Dibanding semua negara, Amerika Serikat merupakan negara penghasil CO2 tertinggi, yang asalnya dari kepulan asap mobil, sistem pemanas ruangan dan limbah pabrik-pabrik. Dari totalitas populasi dunia, negara ini hanya 4% saja, tetapi harus bertanggung jawab untuk hampir 25% semua gas rumah kaca yang telah menyebabkan pemanasan dunia. Negara yang terbilang termakmur sedunia ini bertanggung jawab untuk 20.000 kilo CO2, menyusul kemudian Eropa 6.400 kilo. Bandingkan dengan negara-negara di Afrika yang luas dan panas itu, mereka hanya membuang CO2 tak lebih dari 1.000 kilo.

Ini berarti, sejumlah kecil kelompok manusia telah mengeksploitasi kenyamanan hidup umat manusia. Gaya hidup negara-negara super maju, yang diwarnai oleh pemborosan juga konsumerisme merupakan ancaman terbesar bagi masa depan planet kita. Celakanya, gaya hidup ini begitu mudahnya diekspor ke negara-negara Dunia Ketiga di Asia Tenggara dan sejumlah kota di Afrika, yang memang sering kali berkiblat pada gaya hidup negara maju.

So what gitu loh? Kenyataan ini penulis paparkan sebagai tegangan antara mysteco theology yang telah kita pelajari di atas dengan kenyataan hidup di dunia. Apa yang dapat kita kerjakan, sesungguhnya banyak sekali, dan itu dapat dimulai dari hal yang sangat kecil.
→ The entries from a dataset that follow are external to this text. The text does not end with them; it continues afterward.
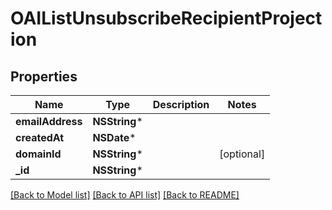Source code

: # OAIListUnsubscribeRecipientProjection

## Properties
Name | Type | Description | Notes
------------ | ------------- | ------------- | -------------
**emailAddress** | **NSString*** |  | 
**createdAt** | **NSDate*** |  | 
**domainId** | **NSString*** |  | [optional] 
**_id** | **NSString*** |  | 

[[Back to Model list]](../README#documentation-for-models) [[Back to API list]](../README#documentation-for-api-endpoints) [[Back to README]](../README)


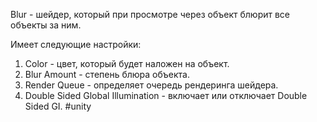 Blur - шейдер, который при просмотре через объект блюрит все объекты за ним.

Имеет следующие настройки:
1. Color - цвет, который будет наложен на объект.
2. Blur Amount - степень блюра объекта.
3. Render Queue - определяет очередь рендеринга шейдера.
4. Double Sided Global Illumination - включает или отключает Double Sided GI.
#unity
Sebagai pengemban amanat Allah dan abdi bagi ciptaan, bagaimana sikap kita dengan sampah? Bagaimana kita menggunakan produk plastik yang sangat sukar diurai oleh bumi itu? Bagaimana gaya hidup kita dan sikap kita terhadap lingkungan? Apakah kita ramah dengan lingkungan dan meminimalisir produk yang akan mencemarkan lingkungan?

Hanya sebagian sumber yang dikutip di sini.